Retraites: promulgation éclair, les syndicats indignés
Emmanuel Macron s'adressera dès lundi aux Français, après la promulgation express de la réforme des retraites, qui a indigné syndicats et oppositions samedi et montré la volonté du président de relancer vite son deuxième quinquennat entravé par la crise sociale et politique.
La "loi du 14 avril 2023 de financement rectificative de la Sécurité sociale pour 2023", signée vendredi soir par le chef de l'État après la validation de l'essentiel de la réforme par le Conseil constitutionnel, a été publiée au Journal officiel très tôt samedi.
L'Élysée a annoncé dans la foulée que le chef de l'État s'adresserait aux Français lors d'une allocution lundi soir, a priori à 20H00.
Mais, refusant d'entrer dans l'"agenda" d'après-crise de l'exécutif, tous les syndicats ont fait part de leur "détermination" à poursuivre le combat contre le recul de l'âge légal à 64 ans. En commençant par décliner une invitation mardi à l'Élysée.
La publication ultra-rapide de la réforme, alors que l'intersyndicale unie depuis trois mois de contestation "avait demandé "solennellement" au président de "ne pas promulguer la loi", est "totalement honteuse", a dénoncé la secrétaire générale de la CGT Sophie Binet.
"Le mépris renvoyé aux travailleurs aura été constant. Mais leur dignité dans la rue est plus forte", a réagi son homologue à la CFDT Laurent Berger, pour qui "la sagesse démocratique exigeait" d'attendre.
Marine Le Pen a épinglé une "énième provocation contre les Français".
C'est un "absurde affichage d'arrogance" pour le leader de LFI Jean-Luc Mélenchon et un signe de "fébrilité" selon le numéro un du PS Olivier Faure, qui a promis un "harcèlement démocratique" pour revenir sur les 64 ans. Députés et sénateurs socialistes ont prévu de déposer un texte législatif demandant l'abrogation de la réforme.
Le ministre du Travail Olivier Dussopt a affirmé samedi qu'il ne voyait pas "quelle différence cela faisait" d'attendre pour promulguer la loi.

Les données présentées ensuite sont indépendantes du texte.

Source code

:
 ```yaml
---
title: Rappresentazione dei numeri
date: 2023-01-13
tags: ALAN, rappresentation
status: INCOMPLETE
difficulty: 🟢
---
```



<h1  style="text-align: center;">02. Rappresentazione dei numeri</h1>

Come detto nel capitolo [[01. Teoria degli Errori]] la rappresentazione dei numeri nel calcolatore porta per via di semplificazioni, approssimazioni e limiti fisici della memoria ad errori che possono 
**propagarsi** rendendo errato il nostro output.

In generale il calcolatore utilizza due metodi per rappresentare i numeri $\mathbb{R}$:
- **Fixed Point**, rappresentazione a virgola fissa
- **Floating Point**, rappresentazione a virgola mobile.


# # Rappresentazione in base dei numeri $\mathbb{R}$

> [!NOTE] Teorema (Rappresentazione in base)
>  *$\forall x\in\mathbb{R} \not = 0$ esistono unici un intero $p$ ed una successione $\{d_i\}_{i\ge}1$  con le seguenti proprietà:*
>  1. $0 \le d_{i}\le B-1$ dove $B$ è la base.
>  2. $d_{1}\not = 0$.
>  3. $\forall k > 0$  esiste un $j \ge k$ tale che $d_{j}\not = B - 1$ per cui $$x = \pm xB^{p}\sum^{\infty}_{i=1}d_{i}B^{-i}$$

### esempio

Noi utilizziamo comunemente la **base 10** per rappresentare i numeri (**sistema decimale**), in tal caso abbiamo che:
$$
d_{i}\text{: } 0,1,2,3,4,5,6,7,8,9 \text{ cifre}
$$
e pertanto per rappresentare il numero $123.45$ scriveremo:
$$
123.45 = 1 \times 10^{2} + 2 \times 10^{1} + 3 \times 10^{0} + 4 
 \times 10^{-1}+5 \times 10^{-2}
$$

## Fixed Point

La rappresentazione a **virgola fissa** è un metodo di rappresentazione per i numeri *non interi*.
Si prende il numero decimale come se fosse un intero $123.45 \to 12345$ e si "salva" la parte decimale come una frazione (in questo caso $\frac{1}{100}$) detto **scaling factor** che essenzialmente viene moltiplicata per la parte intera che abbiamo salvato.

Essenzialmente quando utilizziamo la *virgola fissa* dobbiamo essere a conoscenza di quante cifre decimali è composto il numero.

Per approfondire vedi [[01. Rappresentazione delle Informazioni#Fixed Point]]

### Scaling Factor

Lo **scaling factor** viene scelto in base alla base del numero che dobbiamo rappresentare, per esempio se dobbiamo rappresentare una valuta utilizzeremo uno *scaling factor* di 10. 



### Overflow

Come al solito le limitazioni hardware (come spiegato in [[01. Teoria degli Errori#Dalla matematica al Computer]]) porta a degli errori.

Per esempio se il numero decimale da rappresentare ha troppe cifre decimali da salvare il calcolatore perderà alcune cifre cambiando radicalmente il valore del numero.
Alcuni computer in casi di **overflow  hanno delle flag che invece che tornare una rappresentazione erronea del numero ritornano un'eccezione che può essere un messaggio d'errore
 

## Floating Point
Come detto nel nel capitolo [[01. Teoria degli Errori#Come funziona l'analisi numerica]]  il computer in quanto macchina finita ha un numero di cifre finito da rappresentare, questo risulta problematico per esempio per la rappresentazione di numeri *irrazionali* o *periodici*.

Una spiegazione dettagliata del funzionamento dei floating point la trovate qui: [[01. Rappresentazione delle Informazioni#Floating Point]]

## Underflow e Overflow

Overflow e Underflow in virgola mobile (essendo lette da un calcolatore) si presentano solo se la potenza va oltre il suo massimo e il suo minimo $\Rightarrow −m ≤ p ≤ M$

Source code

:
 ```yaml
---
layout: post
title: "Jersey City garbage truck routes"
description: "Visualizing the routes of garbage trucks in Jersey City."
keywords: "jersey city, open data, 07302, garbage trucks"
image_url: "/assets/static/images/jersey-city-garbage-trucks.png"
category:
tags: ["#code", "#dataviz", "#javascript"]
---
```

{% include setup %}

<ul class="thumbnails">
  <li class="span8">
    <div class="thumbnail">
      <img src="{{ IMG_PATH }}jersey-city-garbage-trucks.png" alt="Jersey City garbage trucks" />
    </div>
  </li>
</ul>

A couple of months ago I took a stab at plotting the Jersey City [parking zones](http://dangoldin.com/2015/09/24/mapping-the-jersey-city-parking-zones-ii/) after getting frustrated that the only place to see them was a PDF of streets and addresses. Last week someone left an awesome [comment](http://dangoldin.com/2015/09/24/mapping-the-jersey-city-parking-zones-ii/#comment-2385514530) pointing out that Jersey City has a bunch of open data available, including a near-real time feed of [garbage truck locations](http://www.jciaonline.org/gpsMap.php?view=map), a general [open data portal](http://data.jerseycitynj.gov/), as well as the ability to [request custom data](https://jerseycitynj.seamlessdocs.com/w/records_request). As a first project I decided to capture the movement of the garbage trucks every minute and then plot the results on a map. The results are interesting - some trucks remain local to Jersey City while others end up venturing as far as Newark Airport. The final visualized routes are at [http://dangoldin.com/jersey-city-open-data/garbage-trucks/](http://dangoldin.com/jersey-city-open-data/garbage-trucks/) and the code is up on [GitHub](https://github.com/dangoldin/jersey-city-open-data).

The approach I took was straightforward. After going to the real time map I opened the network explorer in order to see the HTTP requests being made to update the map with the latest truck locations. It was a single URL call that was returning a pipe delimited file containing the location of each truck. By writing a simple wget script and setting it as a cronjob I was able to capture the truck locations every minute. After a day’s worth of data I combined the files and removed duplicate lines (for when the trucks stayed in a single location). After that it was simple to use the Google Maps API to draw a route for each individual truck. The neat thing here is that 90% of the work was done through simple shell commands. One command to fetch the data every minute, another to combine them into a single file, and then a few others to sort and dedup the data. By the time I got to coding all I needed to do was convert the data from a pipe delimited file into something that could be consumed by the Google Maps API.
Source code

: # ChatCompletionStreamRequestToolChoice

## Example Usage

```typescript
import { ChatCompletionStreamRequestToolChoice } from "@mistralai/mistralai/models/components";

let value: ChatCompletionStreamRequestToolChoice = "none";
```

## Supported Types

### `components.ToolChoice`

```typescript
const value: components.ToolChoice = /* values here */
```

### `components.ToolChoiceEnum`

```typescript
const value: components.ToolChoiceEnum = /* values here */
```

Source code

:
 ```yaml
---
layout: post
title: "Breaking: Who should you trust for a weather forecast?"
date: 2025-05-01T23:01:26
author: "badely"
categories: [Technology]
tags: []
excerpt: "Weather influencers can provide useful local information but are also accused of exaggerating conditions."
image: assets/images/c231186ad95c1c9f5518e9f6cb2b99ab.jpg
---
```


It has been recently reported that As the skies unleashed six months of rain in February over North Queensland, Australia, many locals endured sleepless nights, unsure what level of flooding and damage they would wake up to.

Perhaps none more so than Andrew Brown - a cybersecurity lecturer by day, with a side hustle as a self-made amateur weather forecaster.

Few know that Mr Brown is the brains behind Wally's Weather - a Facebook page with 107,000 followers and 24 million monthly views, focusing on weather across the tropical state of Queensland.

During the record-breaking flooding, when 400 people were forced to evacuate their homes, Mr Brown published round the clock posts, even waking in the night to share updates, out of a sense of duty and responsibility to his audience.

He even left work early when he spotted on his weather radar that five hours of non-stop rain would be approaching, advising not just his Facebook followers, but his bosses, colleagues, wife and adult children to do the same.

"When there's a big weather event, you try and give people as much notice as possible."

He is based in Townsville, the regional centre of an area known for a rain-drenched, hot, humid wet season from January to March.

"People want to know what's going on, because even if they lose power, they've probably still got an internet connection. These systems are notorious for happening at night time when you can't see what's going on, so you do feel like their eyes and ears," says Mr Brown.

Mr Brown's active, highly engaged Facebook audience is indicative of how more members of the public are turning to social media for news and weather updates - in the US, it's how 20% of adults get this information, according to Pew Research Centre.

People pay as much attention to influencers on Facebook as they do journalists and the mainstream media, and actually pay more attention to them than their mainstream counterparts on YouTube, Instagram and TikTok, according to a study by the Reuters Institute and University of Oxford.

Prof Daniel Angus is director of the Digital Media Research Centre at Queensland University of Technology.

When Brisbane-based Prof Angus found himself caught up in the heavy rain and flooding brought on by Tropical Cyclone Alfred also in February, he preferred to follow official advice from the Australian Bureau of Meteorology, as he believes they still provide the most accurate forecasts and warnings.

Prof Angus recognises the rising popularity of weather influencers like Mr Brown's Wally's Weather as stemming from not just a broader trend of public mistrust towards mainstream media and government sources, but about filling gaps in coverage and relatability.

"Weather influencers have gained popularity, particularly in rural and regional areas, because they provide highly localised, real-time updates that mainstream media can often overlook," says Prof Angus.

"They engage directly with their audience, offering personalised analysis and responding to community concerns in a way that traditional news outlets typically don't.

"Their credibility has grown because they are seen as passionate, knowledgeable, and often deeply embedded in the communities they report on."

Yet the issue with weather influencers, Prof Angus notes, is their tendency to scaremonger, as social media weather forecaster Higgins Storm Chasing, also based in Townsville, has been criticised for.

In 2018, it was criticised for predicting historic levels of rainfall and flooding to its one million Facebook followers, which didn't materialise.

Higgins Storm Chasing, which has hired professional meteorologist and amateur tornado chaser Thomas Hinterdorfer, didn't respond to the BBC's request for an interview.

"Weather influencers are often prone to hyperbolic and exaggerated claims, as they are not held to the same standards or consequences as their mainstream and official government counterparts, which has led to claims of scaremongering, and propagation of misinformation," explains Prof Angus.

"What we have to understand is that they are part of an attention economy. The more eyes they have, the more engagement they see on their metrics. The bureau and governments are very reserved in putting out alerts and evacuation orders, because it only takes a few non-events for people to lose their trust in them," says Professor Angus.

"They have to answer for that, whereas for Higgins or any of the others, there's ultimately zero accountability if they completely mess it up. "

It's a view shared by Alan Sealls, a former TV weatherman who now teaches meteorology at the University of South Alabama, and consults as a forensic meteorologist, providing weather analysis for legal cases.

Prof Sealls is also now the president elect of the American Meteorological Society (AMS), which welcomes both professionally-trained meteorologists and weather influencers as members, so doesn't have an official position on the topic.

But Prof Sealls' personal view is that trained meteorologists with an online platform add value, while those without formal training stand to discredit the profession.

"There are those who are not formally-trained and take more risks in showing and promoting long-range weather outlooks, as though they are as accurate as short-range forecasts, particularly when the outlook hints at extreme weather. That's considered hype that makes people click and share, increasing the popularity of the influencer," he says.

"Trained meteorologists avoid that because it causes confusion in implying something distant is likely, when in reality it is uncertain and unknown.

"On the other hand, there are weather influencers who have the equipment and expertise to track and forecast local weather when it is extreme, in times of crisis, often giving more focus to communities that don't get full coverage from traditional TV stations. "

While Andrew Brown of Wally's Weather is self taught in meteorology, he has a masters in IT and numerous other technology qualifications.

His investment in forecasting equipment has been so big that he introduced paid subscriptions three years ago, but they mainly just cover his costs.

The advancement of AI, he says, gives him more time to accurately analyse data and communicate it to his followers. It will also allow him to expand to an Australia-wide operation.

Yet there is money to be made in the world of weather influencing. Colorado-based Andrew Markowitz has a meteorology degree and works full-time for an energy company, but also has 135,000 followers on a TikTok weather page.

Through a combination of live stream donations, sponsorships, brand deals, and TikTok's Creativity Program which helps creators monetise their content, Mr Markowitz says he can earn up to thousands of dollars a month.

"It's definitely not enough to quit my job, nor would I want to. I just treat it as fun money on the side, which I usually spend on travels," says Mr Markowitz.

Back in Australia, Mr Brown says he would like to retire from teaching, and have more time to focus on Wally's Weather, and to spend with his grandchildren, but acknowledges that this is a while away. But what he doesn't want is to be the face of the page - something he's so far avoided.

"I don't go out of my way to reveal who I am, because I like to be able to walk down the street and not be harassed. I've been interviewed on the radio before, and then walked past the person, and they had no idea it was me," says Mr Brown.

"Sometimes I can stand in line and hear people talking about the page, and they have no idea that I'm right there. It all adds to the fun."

Cette réforme, "c’était la seule manière de protéger les plus faibles, leurs pensions, ceux qui avaient le niveau de rémunération, le niveau de qualification le plus modeste", a défendu samedi le ministre de l'Economie Bruno Le Maire, à l'occasion d'un Conseil national du parti présidentiel Renaissance à Paris.
- "Colère cheminote" -
A peine la réforme promulguée, des violences ont de nouveau émaillé samedi une manifestation à Rennes où des commerces ont été vandalisées, des voitures brûlées en plus d'affrontements avec les forces de l'ordre.
L'intersyndicale mise elle sur le traditionnel rendez-vous du 1er mai qu'elle souhaite transformer en "journée de mobilisation exceptionnelle et populaire" contre le cœur de la réforme, la retraite à 64 ans.
En attendant, les quatre syndicats représentatifs de la SNCF ont annoncé "une journée d'expression de la colère cheminote", dès jeudi.
Et la CGT a évoqué des actions à venir dans tous les secteurs jeudi ainsi que le 28 avril.
Renouer avec les syndicats ne sera pas chose aisée. "Il y aura du ressentiment, des cicatrices", glisse un proche du chef de l'Etat.
Dans la rue, des manifestations ont accompagné de huées vendredi la validation partielle par le Conseil constitutionnel du texte, auquel il a seulement retranché quelques "cavaliers législatifs" tel l'index senior.
Des rassemblements se sont tenus à Paris, Lille, Toulouse, Strasbourg, Marseille et encore Rennes, où les portes d'un poste de police ont été incendiées brièvement.
Jeudi, la 12e journée de mobilisation avait livré le deuxième plus faible score de mobilisation depuis le début du mouvement (380.000 manifestants selon le ministère de l'Intérieur, 1,5 million selon la CGT).
- Borne parle samedi -
Fragilisée depuis l'adoption de la réforme par 49.3 à l'Assemblée, Élisabeth Borne s'exprimera samedi après-midi devant les cadres Renaissance.
Elle a fait part cette semaine des conclusions de ses consultations à Emmanuel Macron, qui l'avait chargée de trouver les voies pour "élargir la majorité". Sans résultat probant à ce stade.
Mme Borne pourrait livrer quelques pistes pour la suite... dont elle devrait rester un acteur. Mais avec les mêmes difficultés, faute de majorité absolue.
Olivier Véran a confirmé samedi que le passage progressif de l'âge de départ à la retraite de 62 à 64 ans commencerait bien dès septembre, au rythme d'un trimestre par an. La réévaluation de certaines petites pensions de retraites sera lancée au même moment.